NOT FOR DISTRIBUTION TO US NEWS WIRE SERVICES OR FOR DISSEMINATION INTO THE USA
VANCOUVER, British Columbia, Dec. 15, 2017 (GLOBE NEWSWIRE) — Aurelius Minerals Inc. (TSX.V:AUL) (the “Company” or “Aurelius”) is pleased to announce that is has increased the size of its previously announced private placement to $3.12 million.
Pursuant to an amended agreement, Sprott Capital Partners and Clarus Securities (the “Co-Lead Agents”) on behalf of a syndicate of agents (together, the “Agents”) will sell by way of a private placement common share units (“Common Share Units”) at a price of $0.08 per Common Share Unit and flow-through share units (“Flow-Through Share Units”) at a price of $0.09 per Flow-Through Share Unit, for aggregate gross proceeds of up to $3.12 million.
Each Common Share Unit shall consist of one common share of the Company (a “Common Share”) and one common share warrant (“Common Share Warrant”).
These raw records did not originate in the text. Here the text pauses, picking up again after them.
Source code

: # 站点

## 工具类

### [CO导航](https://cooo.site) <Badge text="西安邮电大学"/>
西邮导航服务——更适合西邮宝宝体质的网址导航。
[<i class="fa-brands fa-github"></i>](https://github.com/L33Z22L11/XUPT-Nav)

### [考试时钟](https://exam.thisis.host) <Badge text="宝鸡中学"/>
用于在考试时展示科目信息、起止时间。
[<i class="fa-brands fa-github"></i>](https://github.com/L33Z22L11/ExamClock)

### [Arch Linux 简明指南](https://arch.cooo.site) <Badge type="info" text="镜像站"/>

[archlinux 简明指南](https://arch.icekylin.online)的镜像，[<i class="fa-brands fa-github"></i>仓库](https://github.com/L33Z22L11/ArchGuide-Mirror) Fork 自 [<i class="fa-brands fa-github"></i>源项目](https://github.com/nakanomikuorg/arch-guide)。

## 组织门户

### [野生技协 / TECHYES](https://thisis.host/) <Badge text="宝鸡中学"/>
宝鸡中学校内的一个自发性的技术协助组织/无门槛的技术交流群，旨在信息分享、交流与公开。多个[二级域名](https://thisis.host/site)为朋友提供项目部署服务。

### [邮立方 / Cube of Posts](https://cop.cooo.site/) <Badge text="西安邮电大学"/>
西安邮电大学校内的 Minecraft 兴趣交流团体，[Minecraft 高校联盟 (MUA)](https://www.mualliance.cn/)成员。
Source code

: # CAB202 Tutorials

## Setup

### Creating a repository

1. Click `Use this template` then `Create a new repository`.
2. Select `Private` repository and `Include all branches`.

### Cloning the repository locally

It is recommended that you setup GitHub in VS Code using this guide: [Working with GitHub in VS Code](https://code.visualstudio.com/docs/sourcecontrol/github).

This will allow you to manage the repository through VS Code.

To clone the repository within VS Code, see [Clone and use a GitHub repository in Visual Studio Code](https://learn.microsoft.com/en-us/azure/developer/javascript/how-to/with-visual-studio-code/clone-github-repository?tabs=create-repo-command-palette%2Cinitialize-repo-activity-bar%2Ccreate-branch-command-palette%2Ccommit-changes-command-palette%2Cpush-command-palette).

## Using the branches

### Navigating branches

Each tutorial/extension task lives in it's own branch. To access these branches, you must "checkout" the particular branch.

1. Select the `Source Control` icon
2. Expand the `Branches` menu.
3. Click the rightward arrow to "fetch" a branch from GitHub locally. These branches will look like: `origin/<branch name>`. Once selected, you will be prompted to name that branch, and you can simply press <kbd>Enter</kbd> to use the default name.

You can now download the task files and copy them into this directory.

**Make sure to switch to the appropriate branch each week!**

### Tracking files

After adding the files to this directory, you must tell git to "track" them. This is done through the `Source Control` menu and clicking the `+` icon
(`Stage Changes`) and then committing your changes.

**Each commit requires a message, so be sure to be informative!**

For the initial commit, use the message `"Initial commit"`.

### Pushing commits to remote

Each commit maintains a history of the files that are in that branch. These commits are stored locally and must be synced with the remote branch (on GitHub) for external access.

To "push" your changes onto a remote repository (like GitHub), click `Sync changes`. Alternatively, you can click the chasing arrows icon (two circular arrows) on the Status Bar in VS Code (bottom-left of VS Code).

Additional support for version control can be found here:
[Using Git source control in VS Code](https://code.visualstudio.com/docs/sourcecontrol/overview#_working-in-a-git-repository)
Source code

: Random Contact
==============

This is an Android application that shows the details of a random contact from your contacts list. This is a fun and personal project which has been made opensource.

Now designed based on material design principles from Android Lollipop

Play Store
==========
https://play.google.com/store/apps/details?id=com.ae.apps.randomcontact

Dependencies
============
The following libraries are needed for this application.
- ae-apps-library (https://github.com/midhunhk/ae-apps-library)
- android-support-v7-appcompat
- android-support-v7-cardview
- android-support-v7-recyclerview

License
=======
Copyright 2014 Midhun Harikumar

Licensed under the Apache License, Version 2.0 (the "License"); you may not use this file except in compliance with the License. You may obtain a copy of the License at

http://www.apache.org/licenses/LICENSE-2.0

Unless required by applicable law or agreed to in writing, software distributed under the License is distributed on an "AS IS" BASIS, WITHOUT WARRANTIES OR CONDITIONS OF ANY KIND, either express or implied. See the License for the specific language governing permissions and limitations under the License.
Each Flow-Through Share Unit shall consist of one flow-through share of the Company and one Common Share Warrant. Each Common Share Warrant entitles the holder thereof to acquire one Common Share at a price of $0.16 per Common Share for a period of five (5) years following the closing of the Offering (the “Common Share Warrant Expiry Date”).
A maximum of 39 million units are issuable under the Offering, which assumes that the maximum gross proceeds are raised through the issuance of Common Share Units only.
In connection with the Offering, the Company shall pay to the Agents, a cash fee equal to 5.0% of the gross proceeds of the Offering. As additional consideration for the services of the Agents, the Company agrees to grant to the Agents compensation options entitling the Agents to subscribe for that number of Units equal to 8.0% of the aggregate number of Offered Securities sold under the Offering (at the respective Flow-Through Units and Unit prices).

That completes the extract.